Work order
Repeat the records word for word.

[Records from a data source]
--

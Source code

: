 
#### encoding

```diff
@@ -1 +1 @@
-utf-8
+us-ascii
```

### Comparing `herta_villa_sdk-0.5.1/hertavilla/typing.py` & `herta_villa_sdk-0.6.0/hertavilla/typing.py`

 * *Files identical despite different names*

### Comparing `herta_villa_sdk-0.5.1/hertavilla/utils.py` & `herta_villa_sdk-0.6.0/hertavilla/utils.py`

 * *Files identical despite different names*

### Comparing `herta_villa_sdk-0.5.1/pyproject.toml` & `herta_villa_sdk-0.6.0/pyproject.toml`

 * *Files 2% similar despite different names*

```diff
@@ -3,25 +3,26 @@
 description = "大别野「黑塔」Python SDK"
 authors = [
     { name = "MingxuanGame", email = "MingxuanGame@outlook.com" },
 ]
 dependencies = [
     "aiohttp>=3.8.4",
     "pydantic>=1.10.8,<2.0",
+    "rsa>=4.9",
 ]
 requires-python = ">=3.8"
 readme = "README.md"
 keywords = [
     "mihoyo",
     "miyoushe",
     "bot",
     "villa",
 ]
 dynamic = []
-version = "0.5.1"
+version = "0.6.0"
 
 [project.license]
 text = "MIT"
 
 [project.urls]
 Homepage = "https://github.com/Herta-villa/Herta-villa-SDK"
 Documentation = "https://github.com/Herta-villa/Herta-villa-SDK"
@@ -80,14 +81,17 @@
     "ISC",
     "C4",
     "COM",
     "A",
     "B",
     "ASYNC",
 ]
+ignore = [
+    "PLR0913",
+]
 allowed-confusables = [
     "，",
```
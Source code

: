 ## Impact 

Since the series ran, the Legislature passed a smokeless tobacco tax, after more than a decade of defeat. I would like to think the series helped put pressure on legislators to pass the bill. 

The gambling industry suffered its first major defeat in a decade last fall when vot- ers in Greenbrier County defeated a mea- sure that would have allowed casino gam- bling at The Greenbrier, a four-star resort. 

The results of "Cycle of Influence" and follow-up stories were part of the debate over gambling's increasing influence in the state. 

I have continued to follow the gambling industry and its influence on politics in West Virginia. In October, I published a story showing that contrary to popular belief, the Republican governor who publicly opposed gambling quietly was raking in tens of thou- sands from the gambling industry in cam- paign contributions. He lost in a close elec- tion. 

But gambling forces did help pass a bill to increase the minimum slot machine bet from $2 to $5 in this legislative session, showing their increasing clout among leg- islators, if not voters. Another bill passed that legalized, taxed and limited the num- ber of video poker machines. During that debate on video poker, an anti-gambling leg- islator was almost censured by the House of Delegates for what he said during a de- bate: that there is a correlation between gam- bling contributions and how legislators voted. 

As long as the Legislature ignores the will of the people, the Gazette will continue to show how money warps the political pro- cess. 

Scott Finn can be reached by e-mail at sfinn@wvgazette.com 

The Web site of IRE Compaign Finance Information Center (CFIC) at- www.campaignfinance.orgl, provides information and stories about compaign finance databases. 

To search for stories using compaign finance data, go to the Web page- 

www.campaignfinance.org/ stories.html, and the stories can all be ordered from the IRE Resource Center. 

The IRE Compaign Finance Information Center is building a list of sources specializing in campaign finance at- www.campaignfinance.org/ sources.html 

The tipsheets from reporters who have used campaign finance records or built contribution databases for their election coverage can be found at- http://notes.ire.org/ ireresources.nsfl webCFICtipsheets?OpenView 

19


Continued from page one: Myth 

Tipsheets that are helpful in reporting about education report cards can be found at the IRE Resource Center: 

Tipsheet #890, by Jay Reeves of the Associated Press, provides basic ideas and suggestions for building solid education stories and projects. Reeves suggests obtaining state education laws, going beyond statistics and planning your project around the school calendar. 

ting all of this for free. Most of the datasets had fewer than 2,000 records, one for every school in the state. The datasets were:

--

Answer to this exercise
Source code

: 
#### encoding

```diff
@@ -1 +1 @@
-utf-8
+us-ascii
```

### Comparing `herta_villa_sdk-0.5.1/hertavilla/typing.py` & `herta_villa_sdk-0.6.0/hertavilla/typing.py`

 * *Files identical despite different names*

### Comparing `herta_villa_sdk-0.5.1/hertavilla/utils.py` & `herta_villa_sdk-0.6.0/hertavilla/utils.py`

 * *Files identical despite different names*

### Comparing `herta_villa_sdk-0.5.1/pyproject.toml` & `herta_villa_sdk-0.6.0/pyproject.toml`

 * *Files 2% similar despite different names*

```diff
@@ -3,25 +3,26 @@
 description = "大别野「黑塔」Python SDK"
 authors = [
     { name = "MingxuanGame", email = "MingxuanGame@outlook.com" },
 ]
 dependencies = [
     "aiohttp>=3.8.4",
     "pydantic>=1.10.8,<2.0",
+    "rsa>=4.9",
 ]
 requires-python = ">=3.8"
 readme = "README.md"
 keywords = [
     "mihoyo",
     "miyoushe",
     "bot",
     "villa",
 ]
 dynamic = []
-version = "0.5.1"
+version = "0.6.0"
 
 [project.license]
 text = "MIT"
 
 [project.urls]
 Homepage = "https://github.com/Herta-villa/Herta-villa-SDK"
 Documentation = "https://github.com/Herta-villa/Herta-villa-SDK"
@@ -80,14 +81,17 @@
     "ISC",
     "C4",
     "COM",
     "A",
     "B",
     "ASYNC",
 ]
+ignore = [
+    "PLR0913",
+]
 allowed-confusables = [
     "，",
```
Source code

: ## Impact 

Since the series ran, the Legislature passed a smokeless tobacco tax, after more than a decade of defeat. I would like to think the series helped put pressure on legislators to pass the bill. 

The gambling industry suffered its first major defeat in a decade last fall when vot- ers in Greenbrier County defeated a mea- sure that would have allowed casino gam- bling at The Greenbrier, a four-star resort. 

The results of "Cycle of Influence" and follow-up stories were part of the debate over gambling's increasing influence in the state. 

I have continued to follow the gambling industry and its influence on politics in West Virginia. In October, I published a story showing that contrary to popular belief, the Republican governor who publicly opposed gambling quietly was raking in tens of thou- sands from the gambling industry in cam- paign contributions. He lost in a close elec- tion. 

But gambling forces did help pass a bill to increase the minimum slot machine bet from $2 to $5 in this legislative session, showing their increasing clout among leg- islators, if not voters. Another bill passed that legalized, taxed and limited the num- ber of video poker machines. During that debate on video poker, an anti-gambling leg- islator was almost censured by the House of Delegates for what he said during a de- bate: that there is a correlation between gam- bling contributions and how legislators voted. 

As long as the Legislature ignores the will of the people, the Gazette will continue to show how money warps the political pro- cess. 

Scott Finn can be reached by e-mail at sfinn@wvgazette.com 

The Web site of IRE Compaign Finance Information Center (CFIC) at- www.campaignfinance.orgl, provides information and stories about compaign finance databases. 

To search for stories using compaign finance data, go to the Web page- 

www.campaignfinance.org/ stories.html, and the stories can all be ordered from the IRE Resource Center. 

The IRE Compaign Finance Information Center is building a list of sources specializing in campaign finance at- www.campaignfinance.org/ sources.html 

The tipsheets from reporters who have used campaign finance records or built contribution databases for their election coverage can be found at- http://notes.ire.org/ ireresources.nsfl webCFICtipsheets?OpenView 

19


Continued from page one: Myth 

Tipsheets that are helpful in reporting about education report cards can be found at the IRE Resource Center: 

Tipsheet #890, by Jay Reeves of the Associated Press, provides basic ideas and suggestions for building solid education stories and projects. Reeves suggests obtaining state education laws, going beyond statistics and planning your project around the school calendar. 

ting all of this for free. Most of the datasets had fewer than 2,000 records, one for every school in the state. The datasets were:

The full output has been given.